Expanding home-based management of malaria to all age groups in Rwanda: analysis of acceptability and facility-level time-series data.

01 Nov 2018
Uwimana A, Penkunas MJ, Nisingizwe MP, Uyizeye D, Hakizimana D, Musanabaganwa C, Musabyimana JP, Ngwije A, Turate I, Mbituyumuremyi A, Murindahabi M, Condo J

Background

In response to a resurgence of malaria in Rwanda, home-based management (HBM) was expanded to enable community-health workers (CHWs) to provide malaria treatment to patients of all ages. We assessed the effect of the expanded HBM program on malaria case presentations at health facilities.

Methods

Services provided by CHWs and health facility presentations among individuals >5 y of age were considered. Presentations to CHWs were analyzed descriptively to assess acceptability and segmented regression modeling using facility-level data was employed to compare changes between the pre- and postintervention periods for intervention and control districts.

Results

Individuals >5 y of age readily accessed malaria diagnosis and treatment services from CHWs.
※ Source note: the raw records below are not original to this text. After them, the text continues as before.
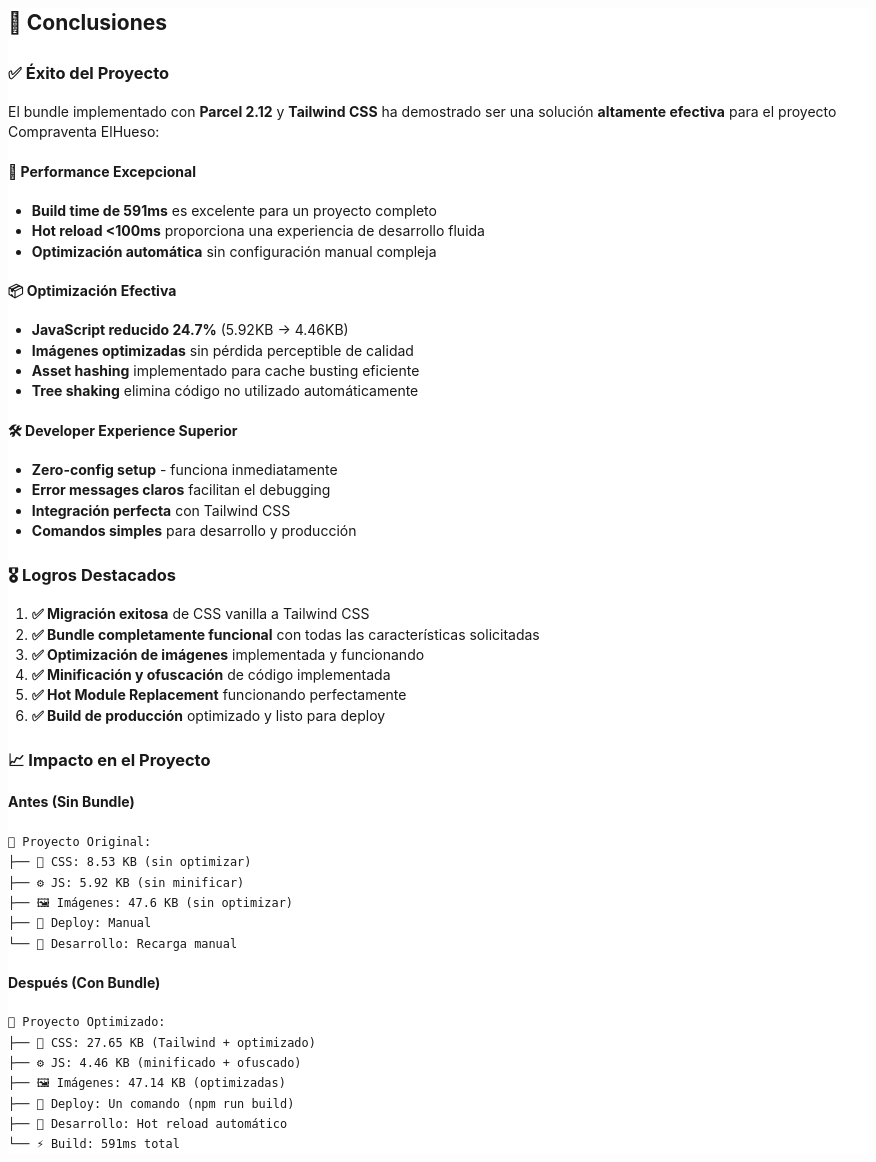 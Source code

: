 ## 🎯 Conclusiones

### ✅ **Éxito del Proyecto**

El bundle implementado con **Parcel 2.12** y **Tailwind CSS** ha demostrado ser una solución **altamente efectiva** para el proyecto Compraventa ElHueso:

#### **🚀 Performance Excepcional**
- **Build time de 591ms** es excelente para un proyecto completo
- **Hot reload <100ms** proporciona una experiencia de desarrollo fluida
- **Optimización automática** sin configuración manual compleja

#### **📦 Optimización Efectiva**
- **JavaScript reducido 24.7%** (5.92KB → 4.46KB)
- **Imágenes optimizadas** sin pérdida perceptible de calidad
- **Asset hashing** implementado para cache busting eficiente
- **Tree shaking** elimina código no utilizado automáticamente

#### **🛠️ Developer Experience Superior**
- **Zero-config setup** - funciona inmediatamente
- **Error messages claros** facilitan el debugging
- **Integración perfecta** con Tailwind CSS
- **Comandos simples** para desarrollo y producción

### 🎖️ **Logros Destacados**

1. **✅ Migración exitosa** de CSS vanilla a Tailwind CSS
2. **✅ Bundle completamente funcional** con todas las características solicitadas
3. **✅ Optimización de imágenes** implementada y funcionando
4. **✅ Minificación y ofuscación** de código implementada
5. **✅ Hot Module Replacement** funcionando perfectamente
6. **✅ Build de producción** optimizado y listo para deploy

### 📈 **Impacto en el Proyecto**

#### **Antes (Sin Bundle)**
```
📁 Proyecto Original:
├── 🎨 CSS: 8.53 KB (sin optimizar)
├── ⚙️ JS: 5.92 KB (sin minificar)  
├── 🖼️ Imágenes: 47.6 KB (sin optimizar)
├── 🚀 Deploy: Manual
└── 🔧 Desarrollo: Recarga manual
```

#### **Después (Con Bundle)**
```
🚀 Proyecto Optimizado:
├── 🎨 CSS: 27.65 KB (Tailwind + optimizado)
├── ⚙️ JS: 4.46 KB (minificado + ofuscado)
├── 🖼️ Imágenes: 47.14 KB (optimizadas)
├── 🚀 Deploy: Un comando (npm run build)
├── 🔧 Desarrollo: Hot reload automático
└── ⚡ Build: 591ms total
```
Severe and uncomplicated malaria increased in the postintervention period for both the intervention and control districts. Presentations for uncomplicated malaria increased in the intervention and control districts to a similar degree. Severe cases increased to a greater degree in the intervention districts immediately after HBM was expanded compared with controls, but the monthly rate of increase was lower in the intervention districts.

Conclusions

Services were shifted to CHWs, as demonstrated by the number of individuals treated through the expanded program. The rate of severe malaria increased immediately after implementation within intervention districts relative to controls, potentially because of enhanced case-finding. The rate of increase in severe cases was lower in the intervention districts comparatively, likely due to expedited treatment.